Since then, we have only seen the passive share grow. At year-end, the total capitalization of the US market was around $50 trillion. Of that, ETFs focused on US equities totaled around $11 trillion, and mutual funds is another $10 trillion. So that’s now about 42% of assets in ETF or MF. And Morningstar (as reported in Bloomberg) reports that 50% of ETFs and MFs are now passive (from around 43% of a smaller pie of ETF/MF assets). So passive now represents ~20% of the US equity market.1
Now, within the market, concentration in specific firms has also risen to a high.
According to GMO in MAGNIFICENTLY CONCENTRATED (GMO)
The S&P 500 has become an increasingly concentrated index over the past decade, with the top seven stocks now comprising 28% of the total, and the returns of those stocks far outpacing that of the average stock in the index.
According to JPMorgan Quants Warn of Dot-Com Style Concentration in US Stocks (Bloomberg):
The top 10 stocks in the MSCI USA command a higher valuation premium relative to the rest of the index when compared to the height of the dot-com bubble, even though valuations in the early 2000s were significantly more extreme than now, the strategists said.
Further from GMO:
Active managers are systematically underweight the very largest stocks, and this is particularly true of concentrated high active share managers. If the purpose of a benchmark is to be a fair measuring stick to determine whether a manager has skill, a market capitalization-weighted index is not a good benchmark for most active managers, and this becomes increasingly true as the index becomes more concentrated. History suggests that the next decade is likely to see a reversal of the recent pattern with the capitalization-weighted version of the S&P 500 underperforming the equal-weighted version. In such an environment, active managers will suddenly look much better versus the S&P 500 and other capitalization-weighted benchmarks.
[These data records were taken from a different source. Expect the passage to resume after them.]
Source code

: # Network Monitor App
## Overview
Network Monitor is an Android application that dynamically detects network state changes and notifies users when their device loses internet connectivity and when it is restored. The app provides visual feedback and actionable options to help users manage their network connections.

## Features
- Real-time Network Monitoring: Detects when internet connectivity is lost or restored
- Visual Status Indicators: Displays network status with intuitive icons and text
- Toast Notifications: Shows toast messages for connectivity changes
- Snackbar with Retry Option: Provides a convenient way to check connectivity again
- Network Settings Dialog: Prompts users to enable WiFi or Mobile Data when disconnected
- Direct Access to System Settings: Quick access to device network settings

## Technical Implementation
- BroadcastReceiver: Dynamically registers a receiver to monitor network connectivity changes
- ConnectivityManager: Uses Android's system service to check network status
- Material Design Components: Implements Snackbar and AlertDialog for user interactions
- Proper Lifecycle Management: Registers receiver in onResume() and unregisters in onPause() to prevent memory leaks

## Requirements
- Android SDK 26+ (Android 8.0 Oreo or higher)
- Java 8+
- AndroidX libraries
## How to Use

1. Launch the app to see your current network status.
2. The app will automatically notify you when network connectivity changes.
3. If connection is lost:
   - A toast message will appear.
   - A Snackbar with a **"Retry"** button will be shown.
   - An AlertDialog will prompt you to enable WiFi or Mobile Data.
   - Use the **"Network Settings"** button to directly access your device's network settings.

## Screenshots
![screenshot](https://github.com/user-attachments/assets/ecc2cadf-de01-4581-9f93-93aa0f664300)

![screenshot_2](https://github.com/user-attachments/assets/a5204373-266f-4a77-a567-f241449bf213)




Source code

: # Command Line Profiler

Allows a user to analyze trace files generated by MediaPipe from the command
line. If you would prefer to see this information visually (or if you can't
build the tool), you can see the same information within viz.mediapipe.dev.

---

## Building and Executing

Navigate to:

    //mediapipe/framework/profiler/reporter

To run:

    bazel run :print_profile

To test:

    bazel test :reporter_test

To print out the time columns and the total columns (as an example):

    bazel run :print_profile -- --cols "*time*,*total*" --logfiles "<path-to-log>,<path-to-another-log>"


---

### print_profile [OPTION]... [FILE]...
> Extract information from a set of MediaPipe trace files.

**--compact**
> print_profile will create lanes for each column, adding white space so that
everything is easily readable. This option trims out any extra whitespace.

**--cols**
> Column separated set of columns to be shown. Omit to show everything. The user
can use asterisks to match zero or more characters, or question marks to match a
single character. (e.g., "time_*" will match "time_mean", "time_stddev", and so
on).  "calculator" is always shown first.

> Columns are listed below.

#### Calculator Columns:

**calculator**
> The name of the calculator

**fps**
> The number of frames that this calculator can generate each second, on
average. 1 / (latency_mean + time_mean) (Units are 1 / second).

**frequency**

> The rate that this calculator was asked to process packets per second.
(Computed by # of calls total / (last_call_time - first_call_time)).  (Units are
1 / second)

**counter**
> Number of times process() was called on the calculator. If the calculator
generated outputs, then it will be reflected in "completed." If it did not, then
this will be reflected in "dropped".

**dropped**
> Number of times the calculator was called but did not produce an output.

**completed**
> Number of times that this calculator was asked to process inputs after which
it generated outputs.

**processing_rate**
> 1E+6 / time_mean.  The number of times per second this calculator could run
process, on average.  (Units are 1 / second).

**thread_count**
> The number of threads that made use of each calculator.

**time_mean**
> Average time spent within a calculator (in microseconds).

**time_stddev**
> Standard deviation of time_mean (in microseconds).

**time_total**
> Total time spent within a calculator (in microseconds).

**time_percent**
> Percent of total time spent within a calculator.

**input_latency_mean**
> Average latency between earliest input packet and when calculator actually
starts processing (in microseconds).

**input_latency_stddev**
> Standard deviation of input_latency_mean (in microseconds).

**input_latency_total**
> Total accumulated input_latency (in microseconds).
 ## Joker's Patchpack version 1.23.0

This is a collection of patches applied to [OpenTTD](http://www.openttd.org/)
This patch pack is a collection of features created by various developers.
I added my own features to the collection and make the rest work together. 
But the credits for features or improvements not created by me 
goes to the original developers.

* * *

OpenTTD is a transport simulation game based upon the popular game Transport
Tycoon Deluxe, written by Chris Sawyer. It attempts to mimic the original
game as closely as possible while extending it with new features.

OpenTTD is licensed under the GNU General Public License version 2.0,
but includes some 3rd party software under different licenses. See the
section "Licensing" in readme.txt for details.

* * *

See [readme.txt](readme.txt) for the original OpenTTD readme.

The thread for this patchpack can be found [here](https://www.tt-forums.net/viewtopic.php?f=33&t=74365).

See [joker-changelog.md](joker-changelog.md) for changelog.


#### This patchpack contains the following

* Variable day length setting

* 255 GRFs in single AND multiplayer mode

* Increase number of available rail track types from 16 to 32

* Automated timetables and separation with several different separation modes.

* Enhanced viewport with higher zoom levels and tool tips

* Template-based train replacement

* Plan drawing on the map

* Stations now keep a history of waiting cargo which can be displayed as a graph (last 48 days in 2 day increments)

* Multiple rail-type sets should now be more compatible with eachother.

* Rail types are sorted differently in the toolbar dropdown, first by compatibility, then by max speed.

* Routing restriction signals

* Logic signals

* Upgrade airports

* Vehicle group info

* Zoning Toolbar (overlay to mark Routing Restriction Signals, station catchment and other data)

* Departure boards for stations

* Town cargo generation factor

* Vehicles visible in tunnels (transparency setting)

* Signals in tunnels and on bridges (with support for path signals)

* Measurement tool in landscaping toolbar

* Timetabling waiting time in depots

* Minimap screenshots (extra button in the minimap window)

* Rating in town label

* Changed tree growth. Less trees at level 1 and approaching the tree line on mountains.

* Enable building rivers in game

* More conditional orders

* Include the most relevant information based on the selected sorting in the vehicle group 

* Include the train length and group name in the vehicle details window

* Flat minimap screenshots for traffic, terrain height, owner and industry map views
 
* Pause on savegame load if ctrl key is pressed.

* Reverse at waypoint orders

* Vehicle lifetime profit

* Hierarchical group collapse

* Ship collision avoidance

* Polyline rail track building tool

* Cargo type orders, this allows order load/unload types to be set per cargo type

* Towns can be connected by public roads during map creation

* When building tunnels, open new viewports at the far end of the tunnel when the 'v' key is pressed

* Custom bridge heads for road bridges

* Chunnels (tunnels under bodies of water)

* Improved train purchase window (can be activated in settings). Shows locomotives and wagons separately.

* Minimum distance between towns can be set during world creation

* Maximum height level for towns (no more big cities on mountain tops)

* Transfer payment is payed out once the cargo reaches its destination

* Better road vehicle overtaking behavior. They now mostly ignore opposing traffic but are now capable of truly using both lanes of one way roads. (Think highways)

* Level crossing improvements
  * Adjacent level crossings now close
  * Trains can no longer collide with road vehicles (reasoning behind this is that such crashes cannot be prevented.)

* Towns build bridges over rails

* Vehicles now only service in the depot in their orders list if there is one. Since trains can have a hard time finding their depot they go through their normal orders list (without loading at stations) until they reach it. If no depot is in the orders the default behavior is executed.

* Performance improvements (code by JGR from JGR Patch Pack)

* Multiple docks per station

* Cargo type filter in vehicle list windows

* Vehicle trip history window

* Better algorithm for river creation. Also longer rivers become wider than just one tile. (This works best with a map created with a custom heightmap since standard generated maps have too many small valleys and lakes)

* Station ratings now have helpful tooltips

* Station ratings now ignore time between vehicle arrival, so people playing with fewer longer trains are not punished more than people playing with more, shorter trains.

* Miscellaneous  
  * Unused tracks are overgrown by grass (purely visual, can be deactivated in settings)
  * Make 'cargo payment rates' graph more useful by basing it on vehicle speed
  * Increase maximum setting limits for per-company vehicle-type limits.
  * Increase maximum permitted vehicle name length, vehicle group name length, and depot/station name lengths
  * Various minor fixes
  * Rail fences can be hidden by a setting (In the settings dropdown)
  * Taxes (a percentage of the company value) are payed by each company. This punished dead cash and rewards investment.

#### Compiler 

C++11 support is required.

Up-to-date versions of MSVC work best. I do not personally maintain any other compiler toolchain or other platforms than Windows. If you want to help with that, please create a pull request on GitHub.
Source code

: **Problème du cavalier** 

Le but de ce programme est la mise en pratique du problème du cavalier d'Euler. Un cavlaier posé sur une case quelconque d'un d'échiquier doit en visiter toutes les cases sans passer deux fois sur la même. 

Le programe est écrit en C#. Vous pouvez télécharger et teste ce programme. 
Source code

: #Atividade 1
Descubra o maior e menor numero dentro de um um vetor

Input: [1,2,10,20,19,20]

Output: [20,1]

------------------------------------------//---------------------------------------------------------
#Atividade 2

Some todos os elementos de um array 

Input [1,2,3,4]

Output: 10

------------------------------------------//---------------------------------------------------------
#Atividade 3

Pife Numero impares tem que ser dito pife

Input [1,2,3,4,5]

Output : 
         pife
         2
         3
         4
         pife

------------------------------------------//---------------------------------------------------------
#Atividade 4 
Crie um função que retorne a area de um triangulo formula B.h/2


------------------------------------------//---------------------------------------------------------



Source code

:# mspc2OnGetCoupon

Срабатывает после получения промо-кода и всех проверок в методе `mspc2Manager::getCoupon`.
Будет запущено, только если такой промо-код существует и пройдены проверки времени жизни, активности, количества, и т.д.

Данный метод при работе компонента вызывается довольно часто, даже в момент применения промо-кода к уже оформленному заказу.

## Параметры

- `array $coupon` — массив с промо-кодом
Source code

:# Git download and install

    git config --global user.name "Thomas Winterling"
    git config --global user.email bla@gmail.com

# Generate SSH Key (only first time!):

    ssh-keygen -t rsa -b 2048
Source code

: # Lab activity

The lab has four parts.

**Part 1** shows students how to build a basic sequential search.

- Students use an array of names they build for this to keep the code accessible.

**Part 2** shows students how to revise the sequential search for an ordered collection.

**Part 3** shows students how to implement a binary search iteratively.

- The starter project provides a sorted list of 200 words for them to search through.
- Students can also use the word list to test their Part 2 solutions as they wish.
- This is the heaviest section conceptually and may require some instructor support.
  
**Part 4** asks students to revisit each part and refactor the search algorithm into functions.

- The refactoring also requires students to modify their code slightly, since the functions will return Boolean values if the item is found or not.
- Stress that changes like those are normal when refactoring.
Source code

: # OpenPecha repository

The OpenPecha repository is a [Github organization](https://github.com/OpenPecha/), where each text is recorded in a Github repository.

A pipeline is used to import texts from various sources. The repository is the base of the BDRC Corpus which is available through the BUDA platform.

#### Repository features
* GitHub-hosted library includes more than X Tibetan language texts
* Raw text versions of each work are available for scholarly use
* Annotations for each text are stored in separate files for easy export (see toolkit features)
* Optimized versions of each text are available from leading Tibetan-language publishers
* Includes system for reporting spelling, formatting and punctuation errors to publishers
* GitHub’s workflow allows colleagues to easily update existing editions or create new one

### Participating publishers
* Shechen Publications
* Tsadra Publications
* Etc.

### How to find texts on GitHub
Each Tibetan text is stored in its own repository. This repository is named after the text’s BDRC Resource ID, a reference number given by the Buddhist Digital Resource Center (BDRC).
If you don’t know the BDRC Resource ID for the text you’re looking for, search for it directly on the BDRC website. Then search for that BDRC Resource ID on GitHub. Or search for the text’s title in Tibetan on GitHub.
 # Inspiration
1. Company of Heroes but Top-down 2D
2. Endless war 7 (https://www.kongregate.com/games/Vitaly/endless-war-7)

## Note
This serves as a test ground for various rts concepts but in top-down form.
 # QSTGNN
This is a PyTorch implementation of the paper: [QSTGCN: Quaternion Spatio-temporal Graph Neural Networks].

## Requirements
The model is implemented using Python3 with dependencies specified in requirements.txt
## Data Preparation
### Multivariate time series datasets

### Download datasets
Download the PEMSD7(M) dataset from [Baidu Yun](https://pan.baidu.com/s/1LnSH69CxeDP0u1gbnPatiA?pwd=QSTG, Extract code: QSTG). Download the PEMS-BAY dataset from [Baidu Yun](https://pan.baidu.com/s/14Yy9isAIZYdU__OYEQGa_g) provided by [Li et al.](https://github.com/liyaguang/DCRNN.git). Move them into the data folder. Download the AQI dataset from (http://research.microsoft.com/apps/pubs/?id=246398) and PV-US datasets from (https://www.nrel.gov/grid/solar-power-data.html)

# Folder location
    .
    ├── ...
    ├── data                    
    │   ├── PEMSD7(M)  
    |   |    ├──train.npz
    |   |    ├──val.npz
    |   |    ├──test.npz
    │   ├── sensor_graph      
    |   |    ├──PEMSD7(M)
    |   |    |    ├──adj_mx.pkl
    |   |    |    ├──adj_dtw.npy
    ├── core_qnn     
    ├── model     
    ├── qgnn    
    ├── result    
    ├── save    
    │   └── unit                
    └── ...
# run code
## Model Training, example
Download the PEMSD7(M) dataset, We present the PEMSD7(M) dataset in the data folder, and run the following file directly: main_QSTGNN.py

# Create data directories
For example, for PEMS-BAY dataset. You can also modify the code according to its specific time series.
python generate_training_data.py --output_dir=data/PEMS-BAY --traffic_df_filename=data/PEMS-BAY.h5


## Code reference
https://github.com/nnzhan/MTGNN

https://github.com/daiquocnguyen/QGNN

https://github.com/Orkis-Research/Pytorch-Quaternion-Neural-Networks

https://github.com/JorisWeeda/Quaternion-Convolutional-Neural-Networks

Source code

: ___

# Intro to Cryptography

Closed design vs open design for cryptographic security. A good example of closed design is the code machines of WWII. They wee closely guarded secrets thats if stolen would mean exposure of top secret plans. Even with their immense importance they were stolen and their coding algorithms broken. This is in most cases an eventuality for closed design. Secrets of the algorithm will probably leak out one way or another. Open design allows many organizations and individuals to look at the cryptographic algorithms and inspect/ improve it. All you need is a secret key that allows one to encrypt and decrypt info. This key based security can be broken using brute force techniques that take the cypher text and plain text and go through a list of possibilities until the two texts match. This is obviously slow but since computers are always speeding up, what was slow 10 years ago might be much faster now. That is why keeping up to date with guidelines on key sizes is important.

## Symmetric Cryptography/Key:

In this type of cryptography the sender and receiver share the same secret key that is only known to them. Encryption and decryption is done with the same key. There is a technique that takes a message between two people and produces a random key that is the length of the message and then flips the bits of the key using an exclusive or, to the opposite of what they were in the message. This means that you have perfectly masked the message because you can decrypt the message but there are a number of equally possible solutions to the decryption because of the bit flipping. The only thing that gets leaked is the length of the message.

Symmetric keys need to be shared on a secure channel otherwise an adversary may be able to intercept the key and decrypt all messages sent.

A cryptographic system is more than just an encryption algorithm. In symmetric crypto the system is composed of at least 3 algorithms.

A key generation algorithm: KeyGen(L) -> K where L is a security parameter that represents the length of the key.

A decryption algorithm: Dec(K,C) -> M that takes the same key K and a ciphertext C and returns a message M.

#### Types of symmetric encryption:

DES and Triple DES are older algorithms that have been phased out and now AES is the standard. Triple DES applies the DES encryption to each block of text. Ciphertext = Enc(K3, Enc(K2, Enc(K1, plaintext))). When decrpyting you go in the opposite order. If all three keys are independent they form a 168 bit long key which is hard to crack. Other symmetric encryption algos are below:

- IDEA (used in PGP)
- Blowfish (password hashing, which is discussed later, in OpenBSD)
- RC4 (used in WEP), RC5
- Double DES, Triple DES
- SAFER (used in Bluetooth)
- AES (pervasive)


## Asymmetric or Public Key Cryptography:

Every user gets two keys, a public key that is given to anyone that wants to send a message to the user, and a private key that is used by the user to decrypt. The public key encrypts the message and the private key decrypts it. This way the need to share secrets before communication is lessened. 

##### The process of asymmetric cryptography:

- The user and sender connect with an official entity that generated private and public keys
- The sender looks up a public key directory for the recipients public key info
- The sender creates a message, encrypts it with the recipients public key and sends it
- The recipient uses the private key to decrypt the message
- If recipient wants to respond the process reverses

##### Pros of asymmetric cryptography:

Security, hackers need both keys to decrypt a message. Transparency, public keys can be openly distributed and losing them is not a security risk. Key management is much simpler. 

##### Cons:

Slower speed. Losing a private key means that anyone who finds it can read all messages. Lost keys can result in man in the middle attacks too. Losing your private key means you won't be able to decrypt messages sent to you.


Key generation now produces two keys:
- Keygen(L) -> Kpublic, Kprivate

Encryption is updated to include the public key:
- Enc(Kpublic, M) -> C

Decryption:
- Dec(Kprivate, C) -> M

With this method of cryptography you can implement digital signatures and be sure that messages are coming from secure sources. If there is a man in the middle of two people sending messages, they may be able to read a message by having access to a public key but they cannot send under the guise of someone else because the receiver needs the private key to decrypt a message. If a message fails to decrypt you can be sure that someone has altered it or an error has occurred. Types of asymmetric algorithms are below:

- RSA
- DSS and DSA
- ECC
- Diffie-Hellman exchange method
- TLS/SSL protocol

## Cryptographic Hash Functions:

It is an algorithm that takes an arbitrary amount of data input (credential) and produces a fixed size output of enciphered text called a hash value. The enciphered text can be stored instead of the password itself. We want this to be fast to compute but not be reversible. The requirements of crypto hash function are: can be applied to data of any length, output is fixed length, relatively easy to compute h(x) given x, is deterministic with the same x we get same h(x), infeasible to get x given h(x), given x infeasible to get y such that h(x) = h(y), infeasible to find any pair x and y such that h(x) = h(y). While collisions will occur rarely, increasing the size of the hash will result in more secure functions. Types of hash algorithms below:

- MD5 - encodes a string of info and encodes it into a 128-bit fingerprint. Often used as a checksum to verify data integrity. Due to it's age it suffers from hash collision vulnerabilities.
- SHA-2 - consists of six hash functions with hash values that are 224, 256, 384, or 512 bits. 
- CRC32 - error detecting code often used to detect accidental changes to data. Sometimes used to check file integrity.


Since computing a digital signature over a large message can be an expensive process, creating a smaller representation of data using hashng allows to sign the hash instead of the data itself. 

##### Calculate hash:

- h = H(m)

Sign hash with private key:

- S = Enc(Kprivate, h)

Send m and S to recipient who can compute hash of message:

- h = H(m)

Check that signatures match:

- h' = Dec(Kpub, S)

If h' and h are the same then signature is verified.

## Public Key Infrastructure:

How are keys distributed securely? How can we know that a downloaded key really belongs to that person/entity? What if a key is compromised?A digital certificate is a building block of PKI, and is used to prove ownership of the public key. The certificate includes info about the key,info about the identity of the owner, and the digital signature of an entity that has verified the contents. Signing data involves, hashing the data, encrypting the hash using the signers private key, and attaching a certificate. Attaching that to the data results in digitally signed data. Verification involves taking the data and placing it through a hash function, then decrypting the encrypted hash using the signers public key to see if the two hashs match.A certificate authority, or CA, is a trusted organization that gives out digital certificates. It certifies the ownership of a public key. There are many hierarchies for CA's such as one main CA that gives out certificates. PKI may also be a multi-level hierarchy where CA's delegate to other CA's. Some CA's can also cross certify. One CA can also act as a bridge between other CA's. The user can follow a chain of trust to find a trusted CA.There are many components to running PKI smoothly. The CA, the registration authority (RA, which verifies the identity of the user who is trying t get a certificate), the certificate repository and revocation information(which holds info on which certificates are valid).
Now, to be clear, if you had taken the earlier warnings as gospel you would clearly have missed out on a pretty significant run in the ‘magnificent 7’ stocks - the overweight have gotten even fatter.
In looking at this topic, it appears some Fed economists were interested in this development as far back as 2018.
The Shift from Active to Passive Investing: Potential Risks to Financial Stability? (Fed Board)
The past couple of decades have seen a significant shift in assets from active to passive investment strategies.
Overall, the shift from active to passive investment strategies appears to be increasing some types of risk while diminishing others:
The shift has probably reduced liquidity transformation risks, although some passive strategies amplify market volatility, and passive-fund growth is increasing asset-management industry concentration.
We find mixed evidence that passive investing is contributing to the comovement of assets.
Finally, we use our framework to assess how financial stability risks are likely to evolve if the shift to passive investing continues, noting that some of the repercussions of passive investing ultimately may slow its growth.
Random Research
Financialization and assetization: Assets as sites of financial power struggles
Despite significant overlap, scholarship often distinguishes the concepts of financialization and assetization. While there are historical, ontological and conceptual reasons for this distinction, we argue that this may limit both perspectives’ analytical potential. In this paper, we develop a shared research agenda that brings together analytical strengths and core insights of both perspectives. We propose to use three notions of financial power developed in financialization scholarship – instrumental, structural and infrastructural power – and apply them to different sites of power struggles that are linked to the asset form: the challenge to create durable returns, the challenge to calculate and distribute risks, and the distribution of wider societal power relations linked to the control of larger asset classes. We illustrate the proposed perspective in three vignettes on topics pertinent to scholars working within both strands of literature: green and impact assets, asset management and housing.
Don’t @ me if my figures are a bit off. The trend holds.